Battle for top B/Bridge sanctuary rages

Intervention by senior government officials has failed to end the illegal occupation of a top Beitbridge conservancy, amid revelations that some officials continue to settle people on the property that has been declared unfit for human habitation.


Mananje Conservancy, owned by prominent farmer Ian Ferguson, has been under siege from illegal settlers since 2002, with officials from the Lands ministry allegedly ignoring court judgements to stop the illegal allocation of plots.

The unsanctioned allocation of land at the conservancy is threatening the existence of one of Beitbridge’s prime conservation areas and a potential tourism drawcard.

According to documents seen by The Standard, in a meeting attended by senior government officials in Harare in November last year to discuss the problems on the conservancy, it was agreed that Mananje was the responsibility of the Environment and Tourism ministry since 2006 and that anybody settled there should be removed immediately.

However, six months after the meeting, the settlers have not left the property and the Lands ministry officials are allegedly bringing in more people.

“Due to the illegal movement of hundreds of cattle and goats into the conservancy with the resultant overgrazing, as well as the theft of 57 kilometres of game fencing and the cutting down of trees in the riverine forest, the environment is in the process of being destroyed,” reads one of the documents.

“None of the illegally issued offer letters on the conservancy have yet been cancelled.”

There are fears the Lands ministry is now dithering on addressing the matter.

“In discussions with Mr Dakarai [Lands minister Douglas Mombeshora’s personal assistant], Mr Ferguson was told that the matter had been handed over to the deputy director responsible for resettlement Mr Dendere, and recommendations had been prepared for the minister’s consideration, the document added.

“In light of the minister’s undertaking, one would have expected the matter would have been handed over to the Lands ministry’s legal department to process the cancellation of all the offer letters held by people who are all at law, ‘illegal occupants.’

“The matter should be very simple — the illegally issued offer letters should be withdrawn by the Ministry of Lands and it is most distressing that five months after the minister gave the undertaking to do so, nothing has been done.”

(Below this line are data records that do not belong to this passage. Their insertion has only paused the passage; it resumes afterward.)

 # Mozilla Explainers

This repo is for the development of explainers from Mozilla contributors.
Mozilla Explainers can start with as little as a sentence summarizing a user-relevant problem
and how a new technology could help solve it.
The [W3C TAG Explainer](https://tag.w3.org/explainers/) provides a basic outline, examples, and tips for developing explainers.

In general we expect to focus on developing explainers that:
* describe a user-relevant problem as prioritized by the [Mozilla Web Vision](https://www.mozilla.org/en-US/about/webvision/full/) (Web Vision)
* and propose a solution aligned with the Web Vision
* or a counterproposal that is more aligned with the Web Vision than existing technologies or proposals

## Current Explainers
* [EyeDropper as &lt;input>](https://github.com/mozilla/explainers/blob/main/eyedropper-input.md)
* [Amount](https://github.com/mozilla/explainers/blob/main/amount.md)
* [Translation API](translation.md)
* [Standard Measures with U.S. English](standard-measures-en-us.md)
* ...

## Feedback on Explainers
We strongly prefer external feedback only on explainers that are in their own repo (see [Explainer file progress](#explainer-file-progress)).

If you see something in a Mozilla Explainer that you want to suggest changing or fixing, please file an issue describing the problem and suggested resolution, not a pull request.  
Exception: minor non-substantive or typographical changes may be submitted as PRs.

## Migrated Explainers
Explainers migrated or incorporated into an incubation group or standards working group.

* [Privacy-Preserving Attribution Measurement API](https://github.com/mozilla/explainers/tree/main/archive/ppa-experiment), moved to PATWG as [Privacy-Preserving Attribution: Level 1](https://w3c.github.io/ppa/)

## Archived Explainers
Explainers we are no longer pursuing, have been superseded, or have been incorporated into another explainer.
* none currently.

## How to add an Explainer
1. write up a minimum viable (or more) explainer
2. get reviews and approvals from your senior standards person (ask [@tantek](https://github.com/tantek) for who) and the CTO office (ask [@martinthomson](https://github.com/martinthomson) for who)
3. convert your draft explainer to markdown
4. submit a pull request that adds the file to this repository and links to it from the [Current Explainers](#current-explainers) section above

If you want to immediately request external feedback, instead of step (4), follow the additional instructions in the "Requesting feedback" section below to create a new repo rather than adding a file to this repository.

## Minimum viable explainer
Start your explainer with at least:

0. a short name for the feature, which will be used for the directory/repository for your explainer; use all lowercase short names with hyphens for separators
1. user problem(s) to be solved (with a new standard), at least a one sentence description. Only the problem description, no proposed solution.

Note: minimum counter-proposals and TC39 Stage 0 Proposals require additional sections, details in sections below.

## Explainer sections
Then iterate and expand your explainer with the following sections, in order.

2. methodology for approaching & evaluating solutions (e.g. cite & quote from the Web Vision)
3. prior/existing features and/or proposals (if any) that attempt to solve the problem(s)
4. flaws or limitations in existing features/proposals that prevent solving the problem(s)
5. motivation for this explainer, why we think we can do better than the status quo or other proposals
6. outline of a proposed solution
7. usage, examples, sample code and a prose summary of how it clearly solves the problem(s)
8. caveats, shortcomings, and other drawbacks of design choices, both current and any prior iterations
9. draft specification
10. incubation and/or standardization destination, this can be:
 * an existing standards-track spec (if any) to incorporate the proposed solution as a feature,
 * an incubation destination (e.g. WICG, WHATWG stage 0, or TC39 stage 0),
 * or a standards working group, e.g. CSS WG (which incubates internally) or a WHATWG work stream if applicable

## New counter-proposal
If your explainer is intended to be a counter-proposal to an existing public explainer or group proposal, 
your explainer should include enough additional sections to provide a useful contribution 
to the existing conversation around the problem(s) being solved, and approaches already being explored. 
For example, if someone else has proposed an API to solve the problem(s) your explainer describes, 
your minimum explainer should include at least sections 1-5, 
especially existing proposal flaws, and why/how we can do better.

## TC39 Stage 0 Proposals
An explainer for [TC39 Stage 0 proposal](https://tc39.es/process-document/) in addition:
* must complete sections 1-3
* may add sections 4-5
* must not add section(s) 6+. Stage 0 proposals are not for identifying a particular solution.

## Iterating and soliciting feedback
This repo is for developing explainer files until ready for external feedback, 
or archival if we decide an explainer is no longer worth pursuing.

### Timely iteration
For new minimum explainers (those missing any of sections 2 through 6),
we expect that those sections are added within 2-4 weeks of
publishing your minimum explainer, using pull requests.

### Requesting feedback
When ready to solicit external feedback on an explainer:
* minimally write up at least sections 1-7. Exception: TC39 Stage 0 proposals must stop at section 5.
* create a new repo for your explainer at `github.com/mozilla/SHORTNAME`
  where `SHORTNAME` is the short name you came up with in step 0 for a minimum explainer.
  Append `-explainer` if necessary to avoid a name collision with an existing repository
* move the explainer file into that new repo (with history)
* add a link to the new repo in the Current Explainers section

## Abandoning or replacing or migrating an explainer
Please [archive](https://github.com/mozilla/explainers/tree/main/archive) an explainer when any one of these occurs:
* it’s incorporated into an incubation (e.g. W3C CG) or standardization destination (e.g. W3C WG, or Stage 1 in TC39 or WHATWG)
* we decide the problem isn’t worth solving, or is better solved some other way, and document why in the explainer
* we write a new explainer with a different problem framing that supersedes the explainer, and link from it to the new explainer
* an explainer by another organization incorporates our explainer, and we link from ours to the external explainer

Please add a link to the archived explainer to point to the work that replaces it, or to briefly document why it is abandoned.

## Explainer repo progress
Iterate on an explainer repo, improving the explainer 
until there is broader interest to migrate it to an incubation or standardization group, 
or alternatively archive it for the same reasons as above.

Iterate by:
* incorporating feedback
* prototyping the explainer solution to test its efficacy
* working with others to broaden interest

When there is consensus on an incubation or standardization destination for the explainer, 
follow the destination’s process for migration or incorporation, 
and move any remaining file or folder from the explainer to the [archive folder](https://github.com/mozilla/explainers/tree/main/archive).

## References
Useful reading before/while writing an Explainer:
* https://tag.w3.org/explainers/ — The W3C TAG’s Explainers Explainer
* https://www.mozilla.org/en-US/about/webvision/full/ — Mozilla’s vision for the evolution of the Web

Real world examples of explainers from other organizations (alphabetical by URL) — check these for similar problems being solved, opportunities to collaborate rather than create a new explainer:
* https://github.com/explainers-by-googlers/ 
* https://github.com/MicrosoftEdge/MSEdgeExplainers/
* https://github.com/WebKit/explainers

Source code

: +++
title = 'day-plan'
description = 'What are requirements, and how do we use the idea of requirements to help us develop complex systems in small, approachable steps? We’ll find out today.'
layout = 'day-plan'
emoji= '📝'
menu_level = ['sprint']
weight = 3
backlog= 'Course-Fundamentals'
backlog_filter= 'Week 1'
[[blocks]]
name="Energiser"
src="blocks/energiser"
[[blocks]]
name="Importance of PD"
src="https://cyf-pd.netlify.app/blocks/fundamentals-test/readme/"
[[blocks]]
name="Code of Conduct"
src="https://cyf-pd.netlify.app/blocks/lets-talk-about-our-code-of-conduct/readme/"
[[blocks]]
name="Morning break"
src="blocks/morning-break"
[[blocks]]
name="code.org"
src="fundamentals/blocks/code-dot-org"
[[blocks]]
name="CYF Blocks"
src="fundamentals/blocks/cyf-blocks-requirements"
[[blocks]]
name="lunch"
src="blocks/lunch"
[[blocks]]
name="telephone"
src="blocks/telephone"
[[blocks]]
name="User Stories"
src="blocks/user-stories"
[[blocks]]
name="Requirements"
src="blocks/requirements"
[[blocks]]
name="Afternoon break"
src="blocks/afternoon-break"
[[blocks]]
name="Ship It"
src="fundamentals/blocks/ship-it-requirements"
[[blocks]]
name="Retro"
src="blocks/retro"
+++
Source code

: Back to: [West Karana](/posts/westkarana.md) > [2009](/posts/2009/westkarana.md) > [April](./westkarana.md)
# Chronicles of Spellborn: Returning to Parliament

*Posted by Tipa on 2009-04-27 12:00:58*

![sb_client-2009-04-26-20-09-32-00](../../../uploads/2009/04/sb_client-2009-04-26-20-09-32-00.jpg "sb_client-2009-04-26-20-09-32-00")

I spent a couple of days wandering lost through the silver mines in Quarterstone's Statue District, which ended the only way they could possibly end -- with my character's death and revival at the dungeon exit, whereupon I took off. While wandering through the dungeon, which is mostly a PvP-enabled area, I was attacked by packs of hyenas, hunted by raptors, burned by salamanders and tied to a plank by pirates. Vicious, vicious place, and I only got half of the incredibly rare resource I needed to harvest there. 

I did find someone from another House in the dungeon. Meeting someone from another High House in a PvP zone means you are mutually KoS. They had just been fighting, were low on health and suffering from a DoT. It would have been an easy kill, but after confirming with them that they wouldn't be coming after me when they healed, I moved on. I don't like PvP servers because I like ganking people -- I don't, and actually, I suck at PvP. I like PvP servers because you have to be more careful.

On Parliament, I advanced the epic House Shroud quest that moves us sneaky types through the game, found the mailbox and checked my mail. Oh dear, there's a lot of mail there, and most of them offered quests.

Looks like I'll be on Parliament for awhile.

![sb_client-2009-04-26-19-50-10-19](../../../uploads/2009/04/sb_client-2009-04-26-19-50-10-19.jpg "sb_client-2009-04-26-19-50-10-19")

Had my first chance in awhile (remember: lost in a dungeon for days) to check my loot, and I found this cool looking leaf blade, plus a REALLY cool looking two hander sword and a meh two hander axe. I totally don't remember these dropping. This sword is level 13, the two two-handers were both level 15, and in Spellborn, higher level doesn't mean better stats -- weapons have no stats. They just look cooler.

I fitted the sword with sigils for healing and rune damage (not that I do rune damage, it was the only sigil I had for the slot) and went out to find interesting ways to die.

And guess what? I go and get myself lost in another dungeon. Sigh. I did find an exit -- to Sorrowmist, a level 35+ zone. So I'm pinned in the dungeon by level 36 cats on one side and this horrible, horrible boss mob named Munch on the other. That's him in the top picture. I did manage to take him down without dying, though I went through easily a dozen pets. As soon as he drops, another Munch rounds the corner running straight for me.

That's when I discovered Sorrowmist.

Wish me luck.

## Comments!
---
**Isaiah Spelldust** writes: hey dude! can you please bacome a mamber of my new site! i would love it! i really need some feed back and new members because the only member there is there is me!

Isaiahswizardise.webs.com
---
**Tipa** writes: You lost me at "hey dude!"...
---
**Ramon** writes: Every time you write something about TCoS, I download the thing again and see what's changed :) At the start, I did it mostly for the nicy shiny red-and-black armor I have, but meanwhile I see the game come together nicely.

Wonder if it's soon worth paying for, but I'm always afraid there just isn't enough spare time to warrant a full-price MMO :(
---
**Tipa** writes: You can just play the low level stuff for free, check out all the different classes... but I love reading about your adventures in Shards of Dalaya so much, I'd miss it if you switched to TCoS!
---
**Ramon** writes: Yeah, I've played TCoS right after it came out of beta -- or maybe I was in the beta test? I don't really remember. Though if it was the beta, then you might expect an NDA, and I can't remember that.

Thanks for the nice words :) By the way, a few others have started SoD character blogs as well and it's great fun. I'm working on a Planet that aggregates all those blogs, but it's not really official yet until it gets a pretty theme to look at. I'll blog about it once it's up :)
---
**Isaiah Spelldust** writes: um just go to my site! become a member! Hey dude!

The government last year assured Zimbabwe’s few remaining white farmers that the government would protect them from illegal invasions as a way of assuring investors that the country respected property rights.

Mananje has been invaded several times in 2002, 2005 and 2010 by groups that routinely threatened staff and evicted them from their living quarters.

The invaders have also stopped hunters from entering the conservancy and the owners believe property worth $1 million, including 57km of game fencing, has been destroyed by the invaders.

The document says Ferguson owns two companies that bought lots 7A and 8 of Jopempe Block soon after independence with a certificate of no interest from government.

“The land was classified as unsuitable for resettlement or ranching, so he then converted this land into Mananje Conservancy,” the document says.

“It has around 800 eland, 1 000 wildebeest, 600 zebra, 3 000 impala and 150 giraffe, as well as leopard, cheetah, bushbuck, duiker, Nyala and occasionally elephants.”

Ferguson believes local Lands ministry officials are misleading the government on activities at the ranch and have assured the illegal settlers, who have all been served with High Court ejectment orders, to ignore the instructions as they don’t apply to them.

Police have also been accused of turning a blind eye to the illegal activities at Mananje.